*ABOUT THIS TASK*
Go to the line that contains "## Lessons Learned" in the listing below, then output it and every line after it exactly, omitting pictures.

*INPUT DATA*
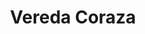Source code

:---
title: Vereda Coraza
nombre_comunidad: Vereda Coraza
municipio: Colosó
departamento: Sucre
descripcion: >-
  La historia de la comunidad se remonta a 250 años de historia.

  Según relatos de sus habitantes, existían dos grandes fincas (Paraíso y La
  Estación) pertenecientes a dos famosos hacendados de la región, quienes
  permitieron a los campesinos de veredas aledañas invadir sus tierras para
  luego venderlas al INCORA quedando bajo posesión de los “invasores”. De esta
  manera, se empezaron a poblar las tierras. La vereda Coraza, ubicada en la
  antigua finca “Paraíso”, lleva el nombre de la reserva forestal de la serranía
  de Coraza que cubre área del municipio de Toluviejo, Coloso y Chalán. 
num_personas: 168
num_familias: 56
min_distancia_casco_urbano: 10
km_distancia_casco_urbano: 10
vias_acceso: >-
  Via en regular estado, sin pavimentar,  desde Sincelejo ubicada a 33km.  Desde
  cabecera municipal 10 km.
infraestructura_comunitaria:
  - Centro Educativo hasta 5
  - ' Tienen un parque en buen estado'
  - Cancha en regular estado
notas_infraestructura_comunitaria: null
liderazgo_comunidad:
  - Jóvenes líderes que ha acompañado diferentes procesos en la comunidad
  - >-
    Mujeres activas a través de  la asociación de mujeres virtuosas de Coraza-
    MUVICOR y Asociación de mujeres emprendedoras de Coraza-  ASOMEC que se han
    caracterizado por llevar procesos sociales de empoderamiento para la toma de
    decisiones de la comunidad
  - >-
    Los pastores de la Iglesia cristiana Cristo Viene Pronto tiene gran
    influencia dentro de la comunidad.
inclusion_diversidad_genero: Movimiento de mujeres muy fuerte.
comentarios_conectividad: >-
  Comunicaciones, cobertura de internet- señal de claro y Tigo, aunque
  deficiente en algunas zonas.
punto_SOLE: IE Bajo Don Juan en La Estación
comentarios_punto_SOLE: []
ppales_actividades_economicas_vocacion_productiva:
  - Agricultura (popocho - plátano - batata)
comentarios_ppales_actividades_economicas_vocacion_productiva: >-
  * 40 familias en la producción de popocho y plátano. Manejan aprox. 30
  hectáreas establecidas y tienen comercialización con Sincelejo- Mercado
  Regional.

  * Cuenta con pequeñas parcelas donde cultivan maíz, ñame y batata (más de 8
  hectáreas cultivadas- batata) con mercado potencial en Medellín. Aliado
  identificado con la central mayorista
comunidad_sostenible_uso_suelo: null
org_con_proyeccion: []
servicios_publicos_comunidades_focalizadas:
  - "Hay agua comunitaria que llega cada 8 días.\_"
comunidades_focalizadas_educacion_infraestructura_educativa:
  - ' Centro Educativo hasta 5° '
comunidades_focalizadas_practicas_organizativas: []
conectividad_minima: Regular
iniciativas_priorizadas:
  - >-
    Se trabajó por fortalecer técnica y comercialmente la cadena de Batata
    variedad Aurora y generar una vitrina tecnológica en las veredas Coraza y la
    Estación del municipio de Coloso – Sucre.
org_focalizada: []
riesgo: null
otros_programas_USAID:
  - 'Nuestra tierra próspera '
alianzas_colaboradores:
  - "ART \nSENA \nAlcaldía municipal\_\nGobernación de Sucre\nUARIV"
  - |-

    ICA
    Fundación Hijos de la Sierra Flor 
    AGROSAVIA
posibilidad_iniciativas_conjuntas_aliados_2: []
actividades_ocio:
  - Fiestas patronales
  - Campeonatos de microfutbol
  - ' Atletismo'
  - Campeonatos de Beisbol
  - Tardes deportivas
medios_comunicacion_narrativas_locales:
  - NP Comunicaciones
num_visitas_realizadas: null
num_diagnosticos_rurales_participativos_realizados: null
infraestructura_salud_atencion_psicosocial:
  - |-
    * EPS Mutual Ser. 
    * No hay centro de salud. La atención de urgencias
  - ' medicina general y odontología se brinda en la cabecera municipal. '
notas_infraestructura_salud_atencion_psicosocial: null
num_visitas_predio: null
url: /reportes/vereda-coraza
layout: comunidad
download_file: /reportes/vereda-coraza.pdf

---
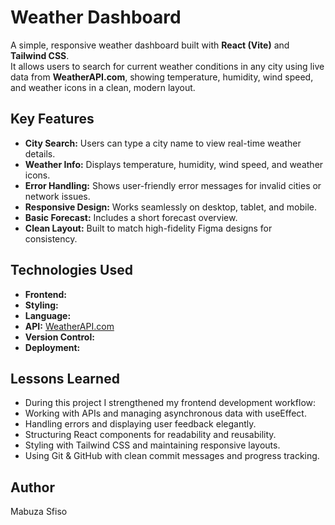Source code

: #  Weather Dashboard

A simple, responsive weather dashboard built with **React (Vite)** and **Tailwind CSS**.  
It allows users to search for current weather conditions in any city using live data from **WeatherAPI.com**, showing temperature, humidity, wind speed, and weather icons in a clean, modern layout.

##  Key Features
-  **City Search:** Users can type a city name to view real-time weather details.
-  **Weather Info:** Displays temperature, humidity, wind speed, and weather icons.
-  **Error Handling:** Shows user-friendly error messages for invalid cities or network issues.
-  **Responsive Design:** Works seamlessly on desktop, tablet, and mobile.
-  **Basic Forecast:** Includes a short forecast overview.
-  **Clean Layout:** Built to match high-fidelity Figma designs for consistency.

##  Technologies Used
- **Frontend:** 
- **Styling:** 
- **Language:** 
- **API:** [WeatherAPI.com](https://www.weatherapi.com/)
- **Version Control:** 
- **Deployment:** 

## Lessons Learned
- During this project I strengthened my frontend development workflow:
- Working with APIs and managing asynchronous data with useEffect.
- Handling errors and displaying user feedback elegantly.
- Structuring React components for readability and reusability.
- Styling with Tailwind CSS and maintaining responsive layouts.
- Using Git & GitHub with clean commit messages and progress tracking.
  
## Author 
Mabuza Sfiso
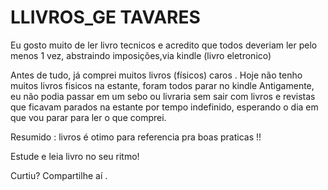 # LLIVROS_GE TAVARES 
Eu gosto muito  de ler  livro tecnicos e acredito que todos deveriam ler 
pelo menos 1 vez, abstraindo imposições,via  kindle (livro eletronico)

Antes de tudo, já comprei muitos livros (físicos) caros . 
Hoje não tenho muitos livros fisicos na estante, foram todos parar no  kindle
Antigamente, eu não podia passar em um sebo ou livraria sem sair com 
 livros e revistas  que ficavam parados na estante por tempo indefinido, 
esperando o dia em que vou parar para ler o que comprei.
 

Resumido : livros é otimo para referencia pra boas praticas !! 


Estude e leia livro no seu ritmo!

Curtiu? Compartilhe aí .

*RESULT FOR THIS EXERCISE*
## Lessons Learned
- During this project I strengthened my frontend development workflow:
- Working with APIs and managing asynchronous data with useEffect.
- Handling errors and displaying user feedback elegantly.
- Structuring React components for readability and reusability.
- Styling with Tailwind CSS and maintaining responsive layouts.
- Using Git & GitHub with clean commit messages and progress tracking.
  
## Author 
Mabuza Sfiso
 # LLIVROS_GE TAVARES 
Eu gosto muito  de ler  livro tecnicos e acredito que todos deveriam ler 
pelo menos 1 vez, abstraindo imposições,via  kindle (livro eletronico)

Antes de tudo, já comprei muitos livros (físicos) caros . 
Hoje não tenho muitos livros fisicos na estante, foram todos parar no  kindle
Antigamente, eu não podia passar em um sebo ou livraria sem sair com 
 livros e revistas  que ficavam parados na estante por tempo indefinido, 
esperando o dia em que vou parar para ler o que comprei.
 

Resumido : livros é otimo para referencia pra boas praticas !! 


Estude e leia livro no seu ritmo!

Curtiu? Compartilhe aí .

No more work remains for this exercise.